Investimentos: o Brasil classificou a Irlanda como um paraíso fiscal em setembro de 2016 (Phil Ashley/Thinkstock)
Reuters
Publicado em 20 de outubro de 2017 às 16h45.
Londres - O Brasil proporcionou aos investidores alguns dos melhores retornos do mundo este ano, mas os fundos de investimento com sede na Irlanda foram forçados a adotar novas estratégias para obter bons ganhos com seus recursos.
O Brasil classificou a Irlanda como um paraíso fiscal em setembro de 2016 devido às suas baixas alíquotas de impostos para pessoas jurídicas, então os fundos de investimento em Dublin agora pagam impostos mais altos sobre rendimentos auferidos com ações e títulos brasileiros do que os fundos em alguns centros rivais, como Luxemburgo.

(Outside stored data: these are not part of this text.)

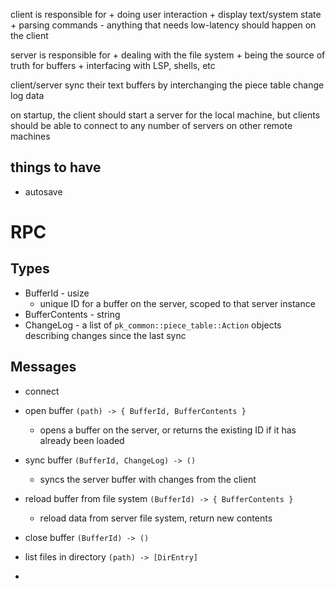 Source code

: 
client is responsible for
    + doing user interaction
    + display text/system state
    + parsing commands
    - anything that needs low-latency should happen on the client

server is responsible for
    + dealing with the file system
    + being the source of truth for buffers
    + interfacing with LSP, shells, etc

client/server sync their text buffers by interchanging the piece table change log data

on startup, the client should start a server for the local machine, but clients should be able to connect to any number of servers on other remote machines 

## things to have
+ autosave


# RPC

## Types

+ BufferId - usize
    - unique ID for a buffer on the server, scoped to that server instance
+ BufferContents - string
+ ChangeLog - a list of `pk_common::piece_table::Action` objects describing changes since the last sync

## Messages

- connect
- open buffer `(path) -> { BufferId, BufferContents }`
    + opens a buffer on the server, or returns the existing ID if it has already been loaded
- sync buffer `(BufferId, ChangeLog) -> ()`
    + syncs the server buffer with changes from the client
- reload buffer from file system `(BufferId) -> { BufferContents }`
    + reload data from server file system, return new contents
- close buffer `(BufferId) -> ()`

- list files in directory `(path) -> [DirEntry]`
- 
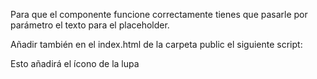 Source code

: Para que el componente funcione correctamente tienes que pasarle por parámetro el texto para el placeholder.

Añadir también en el index.html de la carpeta public el siguiente script:

<script defer src="https://use.fontawesome.com/releases/v5.0.6/js/all.js"></script>

Esto añadirá el ícono de la lupa
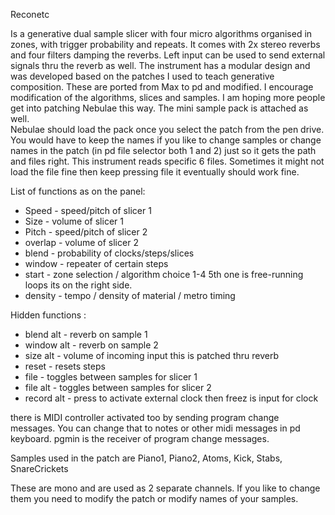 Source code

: Reconetc 

Is a generative dual sample slicer with four micro algorithms organised in zones, with trigger probability and repeats. 
It comes with 2x stereo reverbs and four filters damping the reverbs. Left input can be used to send external signals thru the reverb as well. 
The instrument has a modular design and was developed based on the patches I used to teach generative composition. 
These are ported from Max to pd and modified. I encourage modification of the algorithms, slices and samples. 
I am hoping more people get into patching Nebulae this way. The mini sample pack is attached as well.  
Nebulae should load the pack once you select the patch from the pen drive. 
You would have to keep the names if you like to change samples or change names in the patch (in pd file selector both 1 and 2) just so it gets the path and files right. 
This instrument reads specific 6 files.
Sometimes it might not load the file fine then keep pressing file it eventually should work fine.  

List of functions as on the panel: 

* Speed - speed/pitch of slicer 1
* Size - volume of slicer 1 
* Pitch - speed/pitch of slicer 2
* overlap - volume of slicer 2
* blend - probability of clocks/steps/slices 
* window - repeater of certain steps 
* start - zone selection / algorithm choice 1-4 5th one is free-running loops its on the right side.
* density - tempo / density of material / metro timing

Hidden functions :

* blend alt - reverb on sample 1
* window alt - reverb on sample 2
* size alt - volume of incoming input this is patched thru reverb 
* reset - resets steps 
* file - toggles between samples for slicer 1
* file alt - toggles between samples for slicer 2
* record alt - press to activate external clock then freez is input for clock 

there is MIDI controller activated too by sending program change messages.
You can change that to notes or other midi messages in pd keyboard. pgmin is the receiver of program change messages.

Samples used in the patch are Piano1, Piano2, Atoms, Kick, Stabs, SnareCrickets
 
These are mono and are used as 2 separate channels. If you like to change them you need to modify the patch or modify names of your samples.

Em uma indústria bastante competitiva, os fundos de investimento com sede em Dublin têm que aceitar ganhos mais baixos do Brasil, reduzindo sua exposição ao país ou buscando maneiras de acompanhar os fundos rivais em outros lugares sujeitos a impostos mais baixos.

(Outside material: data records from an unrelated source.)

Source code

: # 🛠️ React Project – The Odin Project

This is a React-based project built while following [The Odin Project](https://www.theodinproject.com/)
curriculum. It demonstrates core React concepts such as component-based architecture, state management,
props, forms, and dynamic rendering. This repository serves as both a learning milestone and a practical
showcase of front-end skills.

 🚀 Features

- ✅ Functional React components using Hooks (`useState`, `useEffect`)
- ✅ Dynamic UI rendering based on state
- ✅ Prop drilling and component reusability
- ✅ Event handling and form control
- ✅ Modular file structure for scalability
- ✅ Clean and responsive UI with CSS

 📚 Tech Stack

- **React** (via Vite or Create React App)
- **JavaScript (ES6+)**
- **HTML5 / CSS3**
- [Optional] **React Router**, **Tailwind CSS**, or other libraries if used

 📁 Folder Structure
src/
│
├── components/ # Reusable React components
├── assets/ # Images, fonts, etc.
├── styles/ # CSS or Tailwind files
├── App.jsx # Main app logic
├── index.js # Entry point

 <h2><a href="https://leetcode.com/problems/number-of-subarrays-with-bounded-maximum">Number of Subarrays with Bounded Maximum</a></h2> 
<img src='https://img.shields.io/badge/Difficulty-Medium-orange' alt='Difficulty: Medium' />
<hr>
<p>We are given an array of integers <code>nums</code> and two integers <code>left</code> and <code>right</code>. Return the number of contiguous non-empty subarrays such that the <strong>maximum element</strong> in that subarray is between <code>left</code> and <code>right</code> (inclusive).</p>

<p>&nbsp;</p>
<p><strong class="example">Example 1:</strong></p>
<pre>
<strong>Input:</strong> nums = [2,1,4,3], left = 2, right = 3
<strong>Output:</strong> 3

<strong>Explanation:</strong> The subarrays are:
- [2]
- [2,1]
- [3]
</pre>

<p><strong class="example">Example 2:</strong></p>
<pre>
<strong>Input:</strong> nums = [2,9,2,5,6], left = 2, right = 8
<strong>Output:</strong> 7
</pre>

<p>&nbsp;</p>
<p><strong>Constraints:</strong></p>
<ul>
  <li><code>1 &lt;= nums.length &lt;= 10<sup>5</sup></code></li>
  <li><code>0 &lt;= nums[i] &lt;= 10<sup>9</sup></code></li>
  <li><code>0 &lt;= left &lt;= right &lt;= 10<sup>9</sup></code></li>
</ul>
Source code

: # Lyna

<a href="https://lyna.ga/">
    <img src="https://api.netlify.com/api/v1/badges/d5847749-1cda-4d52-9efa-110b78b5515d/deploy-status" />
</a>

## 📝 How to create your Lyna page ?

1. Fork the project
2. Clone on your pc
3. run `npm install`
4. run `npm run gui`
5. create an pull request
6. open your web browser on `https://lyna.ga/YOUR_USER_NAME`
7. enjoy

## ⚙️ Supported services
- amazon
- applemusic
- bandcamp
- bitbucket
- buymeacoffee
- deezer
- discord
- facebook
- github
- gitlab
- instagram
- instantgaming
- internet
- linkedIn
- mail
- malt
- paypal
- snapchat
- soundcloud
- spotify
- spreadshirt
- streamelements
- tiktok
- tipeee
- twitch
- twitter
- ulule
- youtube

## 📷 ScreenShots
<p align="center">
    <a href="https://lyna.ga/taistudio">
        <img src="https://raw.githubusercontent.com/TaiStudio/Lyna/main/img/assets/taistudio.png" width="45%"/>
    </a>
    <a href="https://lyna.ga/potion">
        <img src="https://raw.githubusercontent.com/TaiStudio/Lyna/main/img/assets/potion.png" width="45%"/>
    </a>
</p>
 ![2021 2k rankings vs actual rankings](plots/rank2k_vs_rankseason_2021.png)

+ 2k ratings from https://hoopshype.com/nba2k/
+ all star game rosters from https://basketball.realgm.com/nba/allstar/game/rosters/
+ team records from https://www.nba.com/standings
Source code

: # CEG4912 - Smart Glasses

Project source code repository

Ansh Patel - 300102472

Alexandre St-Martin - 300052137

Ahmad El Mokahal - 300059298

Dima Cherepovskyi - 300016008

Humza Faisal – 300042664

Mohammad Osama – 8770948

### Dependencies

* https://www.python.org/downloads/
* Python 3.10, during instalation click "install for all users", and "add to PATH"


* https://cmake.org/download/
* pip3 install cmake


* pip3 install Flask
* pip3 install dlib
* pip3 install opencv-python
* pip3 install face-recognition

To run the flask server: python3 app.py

"É uma questão importante porque, por algum motivo, Luxemburgo não é tratado da mesma forma, então os gestores de ativos estabelecidos lá tem maior vantagem do que Dublin, em princípio", disse Rob Drijkoningen, chefe de dívida emergente da Neuberger Berman, que gerencia mais de 30 fundos listados em Dublin.
O Brasil é a nona maior economia do mundo, depois da Itália e à frente do Canadá, portanto, geralmente representa uma parcela significativa nas carteiras de investimentos globais ou do mercado emergente.

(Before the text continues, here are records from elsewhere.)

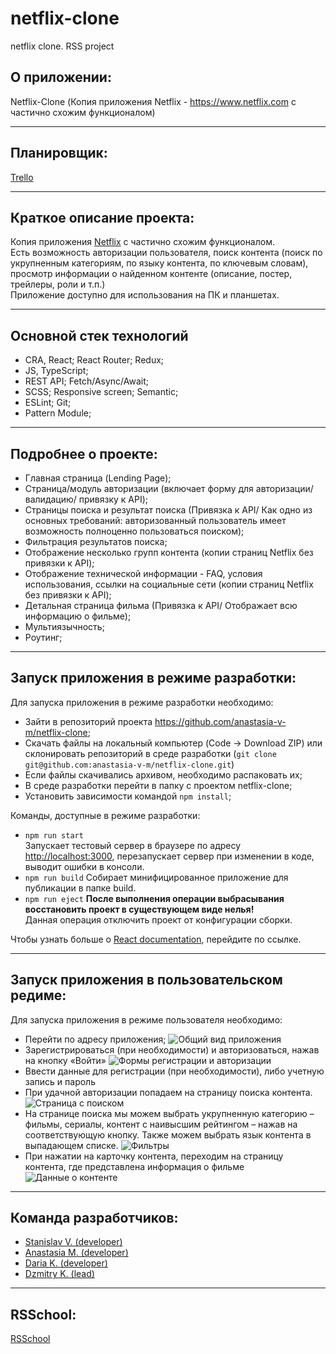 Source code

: # netflix-clone
netflix clone. RSS project

## О приложении:

Netflix-Clone (Копия приложения Netflix - https://www.netflix.com с частично схожим функционалом)
________________________________________
## Планировщик:

[Trello](https://trello.com/b/6aoiy2at/netflix-clone)
________________________________________
## Краткое описание проекта:

Копия приложения [Netflix](https://www.netflix.com) с частично схожим функционалом.  
Есть возможность авторизации пользователя, поиск контента (поиск по укрупненным категориям, по языку контента, по ключевым словам), просмотр информации о найденном контенте (описание, постер, трейлеры, роли и т.п.)   
Приложение доступно для использования на ПК и планшетах.  
________________________________________
## Основной стек технологий

*	CRA, React; React Router; Redux;
*	JS, TypeScript;
*	REST API; Fetch/Async/Await;
*	SCSS; Responsive screen; Semantic;
*	ESLint; Git;
*	Pattern Module;
________________________________________
## Подробнее о проекте:

*	Главная страница (Lending Page);
*	Страница/модуль авторизации (включает форму для авторизации/ валидацию/ привязку к API);
*	Страницы поиска и результат поиска (Привязка к API/ Как одно из основных требований: авторизованный пользователь имеет возможность полноценно пользоваться поиском);
*	Фильтрация результатов поиска;
*	Отображение несколько групп контента (копии страниц Netflix без привязки к API);
*	Отображение технической информации - FAQ, условия использования, ссылки на социальные сети (копии страниц Netflix без привязки к API);
*	Детальная страница фильма (Привязка к API/ Отображает всю информацию о фильме);
*	Мультиязычность;
*	Роутинг;
________________________________________
## Запуск приложения в режиме разработки:

Для запуска приложения в режиме разработки необходимо:
*	Зайти в репозиторий проекта https://github.com/anastasia-v-m/netflix-clone;
*	Скачать файлы на локальный компьютер (Code -> Download ZIP) или склонировать репозиторий в среде разработки (`git clone git@github.com:anastasia-v-m/netflix-clone.git`)
*	Если файлы скачивались архивом, необходимо распаковать их;
*	В среде разработки перейти в папку с проектом netflix-clone;
*	Установить зависимости командой `npm install`;

Команды, доступные в режиме разработки:
* `npm run start`  
Запускает тестовый сервер в браузере по адресу [http://localhost:3000](http://localhost:3000), перезапускает сервер при изменении в коде, выводит ошибки в консоли. 
* `npm run build`
Собирает минифицированное приложение для публикации в папке build.
* `npm run eject`
**После выполнения операции выбрасывания восстановить проект в существующем виде нелья!**  
Данная операция отключить проект от конфигурации сборки.

Чтобы узнать больше о [React documentation](https://reactjs.org/), перейдите по ссылке.
________________________________________
## Запуск приложения в пользовательском редиме:

Для запуска приложения в режиме пользователя необходимо:
*	Перейти по адресу приложения;
![Общий вид приложения](https://user-images.githubusercontent.com/83609149/154959992-f7a72482-7359-4577-8be5-f6de987367c0.png)
*	Зарегистрироваться (при необходимости) и авторизоваться, нажав на кнопку «Войти»
 ![Формы регистрации и авторизации](https://user-images.githubusercontent.com/83609149/154959555-7ac51244-a680-4f2f-b9c8-7cd193fa6185.JPG)
*	Ввести данные для регистрации (при необходимости), либо учетную запись и пароль
*	При удачной авторизации попадаем на страницу поиска контента. 
 ![Страница с поиском](https://user-images.githubusercontent.com/83609149/154959699-da26f124-27e4-43e3-b426-f7ed665cd8bf.JPG)
*	На странице поиска мы можем выбрать укрупненную категорию – фильмы, сериалы, контент с наивысшим рейтингом – нажав на соответствующую кнопку. Также можем выбрать язык контента в выпадающем списке.
 ![Фильтры](https://user-images.githubusercontent.com/83609149/154959849-6ca67beb-56a7-4c5b-87ba-a0e53f5b42b4.JPG)
*	При нажатии на карточку контента, переходим на страницу контента, где представлена информация о фильме
	 ![Данные о контенте](https://user-images.githubusercontent.com/83609149/154960151-81c142a3-1998-42c5-8e35-e16d53771dec.JPG)


________________________________________
## Команда разработчиков:

*	[Stanislav V. (developer)](https://github.com/Arxons)
*	[Anastasia M. (developer)](https://github.com/anastasia-v-m)
*	[Daria K. (developer)](https://github.com/Divakotova)
*	[Dzmitry K. (lead)](https://github.com/DimaKacer)


________________________________________
## RSSchool:

[RSSchool](https://rs.school/js/)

A dívida do Brasil responde por um décimo do índice de títulos públicos de países emergentes do JPMorgan. As ações brasileiras representam 7,6 por cento do índice MSCI Emerging Markets.
Até agora no ano, os títulos denominados na moeda brasileira garantiram um retorno de 20 por cento, enquanto o Ibovespa acumula alta de quase 30 por cento, o que torna muito difícil para investidores que busca de rendimentos maiores ignorar o Brasil.
Mas desde a classificação da Irlanda como paraíso fiscal, os fundos de Dublin têm que arcar com uma alíquota de imposto de 25 por cento sobre a renda obtida com juros, royalties e ganhos de capital de ativos brasileiros, ante 15 por cento anteriores.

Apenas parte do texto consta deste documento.